I need to get the latest pic up, the bay is a little cleaner now.


----------



## ps2375 (Aug 13, 2003)

weeblebiker said:


> yah full ts version.
> my limited understanding is that speed density is based on the assumption that max pressure is 100% barometric pressure, which is not the case with a turbo.
> 
> I need to get the latest pic up, the bay is a little cleaner now.


No, you can scale the Kpa side to what ever you need. You should be able to use a similar VE table to what you had before.


----------



## Prof315 (Jan 5, 2009)

ps2375 said:


> No, you can scale the Kpa side to what ever you need. You should be able to use a similar VE table to what you had before.


Not to mention the fact that the map sensor MS uses is good to 250kpa or ~20psi boost.
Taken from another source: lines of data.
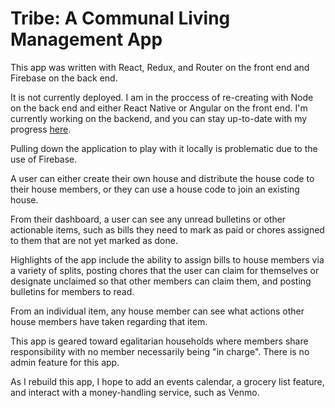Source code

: # Tribe: A Communal Living Management App

This app was written with React, Redux, and Router on the front end and Firebase on the back end. 

It is not currently deployed. I am in the proccess of re-creating with Node on the back end and either React Native or Angular on the front end. I'm currently working on the backend, and you can stay up-to-date with my progress [here](https://github.com/lolakoala/new-tribe-backend).

Pulling down the application to play with it locally is problematic due to the use of Firebase. 

A user can either create their own house and distribute the house code to their house members, or they can use a house code to join an existing house.

From their dashboard, a user can see any unread bulletins or other actionable items, such as bills they need to mark as paid or chores assigned to them that are not yet marked as done.

Highlights of the app include the ability to assign bills to house members via a variety of splits, posting chores that the user can claim for themselves or designate unclaimed so that other members can claim them, and posting bulletins for members to read.

From an individual item, any house member can see what actions other house members have taken regarding that item. 

This app is geared toward egalitarian households where members share responsibility with no member necessarily being "in charge". There is no admin feature for this app.

As I rebuild this app, I hope to add an events calendar, a grocery list feature, and interact with a money-handling service, such as Venmo.
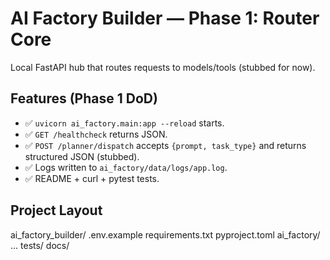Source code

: # AI Factory Builder — Phase 1: Router Core

Local FastAPI hub that routes requests to models/tools (stubbed for now).

## Features (Phase 1 DoD)

- ✅ `uvicorn ai_factory.main:app --reload` starts.
- ✅ `GET /healthcheck` returns JSON.
- ✅ `POST /planner/dispatch` accepts `{prompt, task_type}` and returns structured JSON (stubbed).
- ✅ Logs written to `ai_factory/data/logs/app.log`.
- ✅ README + curl + pytest tests.

## Project Layout



ai_factory_builder/
.env.example
requirements.txt
pyproject.toml
ai_factory/
...
tests/
docs/ 
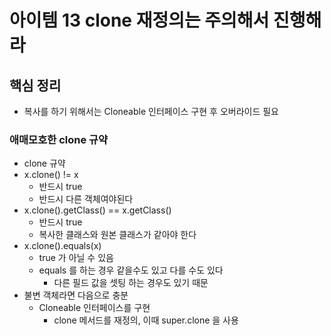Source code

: # 아이템 13 clone 재정의는 주의해서 진행해라
## 핵심 정리
* 복사를 하기 위해서는 Cloneable 인터페이스 구현 후 오버라이드 필요
### 애매모호한 clone 규약
* clone 규약
* x.clone() != x
  * 반드시 true
  * 반드시 다른 객체여야된다
* x.clone().getClass() == x.getClass()
  * 반드시 true
  * 복사한 클래스와 원본 클래스가 같아야 한다
* x.clone().equals(x)
  * true 가 아닐 수 있음
  * equals 를 하는 경우 같을수도 있고 다를 수도 있다
    * 다른 필드 값을 셋팅 하는 경우도 있기 때문
* 불변 객체라면 다음으로 충분
  * Cloneable 인터페이스를 구현
    * clone 메서드를 재정의, 이때 super.clone 을 사용
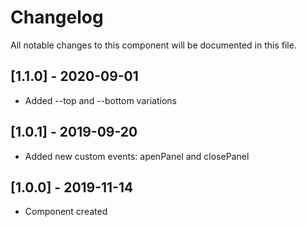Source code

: # Changelog
All notable changes to this component will be documented in this file.

## [1.1.0] - 2020-09-01
- Added --top and --bottom variations

## [1.0.1] - 2019-09-20
- Added new custom events: apenPanel and closePanel

## [1.0.0] - 2019-11-14
- Component created
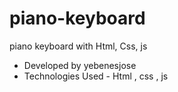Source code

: # piano-keyboard
piano keyboard with Html, Css, js 

- Developed by yebenesjose
- Technologies Used - Html , css , js
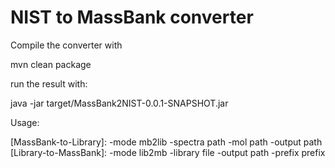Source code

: NIST to MassBank converter
==========================

Compile the converter with

mvn clean package


run the result with:

java -jar target/MassBank2NIST-0.0.1-SNAPSHOT.jar 

Usage:

[MassBank-to-Library]: -mode mb2lib  -spectra path -mol path -output path
[Library-to-MassBank]: -mode lib2mb  -library file -output path -prefix prefix



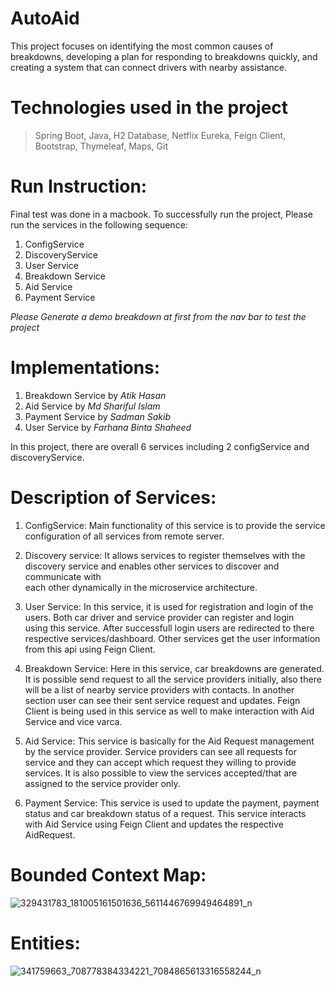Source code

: # AutoAid

This project focuses on identifying the most common causes of breakdowns, developing a plan for responding to breakdowns quickly, and creating a system that can connect drivers with nearby assistance.

# Technologies used in the project
>Spring Boot,
>Java,
>H2 Database,
>Netflix Eureka,
>Feign Client,
>Bootstrap,
>Thymeleaf,
>Maps,
>Git

# Run Instruction:
Final test was done in a macbook. To successfully run the project, Please run the services in the following sequence:
1. ConfigService
2. DiscoveryService
3. User Service
4. Breakdown Service
5. Aid Service
6. Payment Service
   
*Please Generate a demo breakdown at first from the nav bar to test the project*

# Implementations:
1. Breakdown Service by *Atik Hasan*
2. Aid Service by *Md Shariful Islam*
3. Payment Service by *Sadman Sakib*
4. User Service by *Farhana Binta Shaheed*

In this project, there are overall 6 services including 2 configService and discoveryService.

# Description of Services:
1. ConfigService:
   Main functionality of this service is to provide the service configuration of all services from remote server.
   
3. Discovery service:
   It allows services to register themselves with the discovery service and enables other services to discover and communicate with     
   each other dynamically in the microservice architecture.
   
5. User Service:
   In this service, it is used for registration and login of the users. Both car driver and service provider can register and login   
   using this service. After successfull login users are redirected to there respective services/dashboard. Other services get the user 
   information from this api using Feign Client.
   
7. Breakdown Service:
   Here in this service, car breakdowns are generated. It is possible send request to all the service providers initially, also there 
   will be a list of nearby service providers with contacts. In another section user can see their sent service request and updates. 
   Feign Client is being used in this service as well to make interaction with Aid Service and vice varca.
   
9. Aid Service:
   This service is basically for the Aid Request management by the service provider. Service providers can see all requests for service 
   and they can accept which request they willing to provide services. It is also possible to view the services accepted/that are 
   assigned to the service provider only. 
   
11. Payment Service: This service is used to update the payment, payment status and car breakdown status of a request. This service 
    interacts with Aid Service using Feign Client and updates the respective AidRequest.

# Bounded Context Map:
![329431783_181005161501636_5611446769949464891_n](https://github.com/amatikhasan/AutoAid/assets/36268088/ebaaeebb-7066-45d0-bb2a-e660d9837043)

# Entities:
![341759663_708778384334221_7084865613316558244_n](https://github.com/amatikhasan/AutoAid/assets/36268088/4f93a7b8-e682-4cee-b7e5-5d453f388c46)




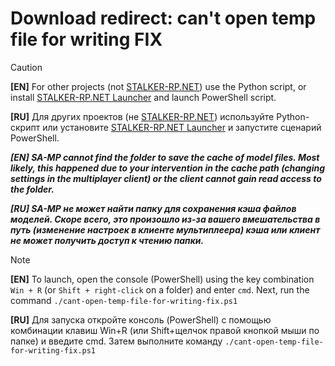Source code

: # Download redirect: can't open temp file for writing FIX

> [!CAUTION]
> **[EN]** For other projects (not [STALKER-RP.NET](https://stalker-rp.net)) use the Python script, or install [STALKER-RP.NET Launcher](https://files.stalker-rp.net/installer.exe) and launch PowerShell script.
>
> **[RU]** Для других проектов (не [STALKER-RP.NET](https://stalker-rp.net)) используйте Python-скрипт или установите [STALKER-RP.NET Launcher](https://files.stalker-rp.net/installer.exe) и запустите сценарий PowerShell.

_**[EN] SA-MP cannot find the folder to save the cache of model files. Most likely, this happened due to your intervention in the cache path (changing settings in the multiplayer client) or the client cannot gain read access to the folder.**_

_**[RU] SA-MP не может найти папку для сохранения кэша файлов моделей. Скоре всего, это произошло из-за вашего вмешательства в путь (изменение настроек в клиенте мультиплеера) кэша или клиент не может получить доступ к чтению папки.**_

> [!NOTE]
> **[EN]** To launch, open the console (PowerShell) using the key combination `Win + R` (or `Shift + right-click` on a folder) and enter `cmd`. Next, run the command `./cant-open-temp-file-for-writing-fix.ps1`
>
> **[RU]** Для запуска откройте консоль (PowerShell) с помощью комбинации клавиш Win+R (или Shift+щелчок правой кнопкой мыши по папке) и введите cmd. Затем выполните команду `./cant-open-temp-file-for-writing-fix.ps1`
You might want to consider trying ITB mode which is an available option in MS2/Extra v3.1.x code. It basically uses alpha-n for idle and off idle and then transitions to speed density once there is load. What is your kpa reading at idle currently?


----------



## weeblebiker (Apr 3, 2003)

looks like plumbing a second map sensor pre ITB. blocking open the wastegate. tuning in itb mode. then using a second speed density table reading off the pre itb map sensor to correct for the changing max map when boosting.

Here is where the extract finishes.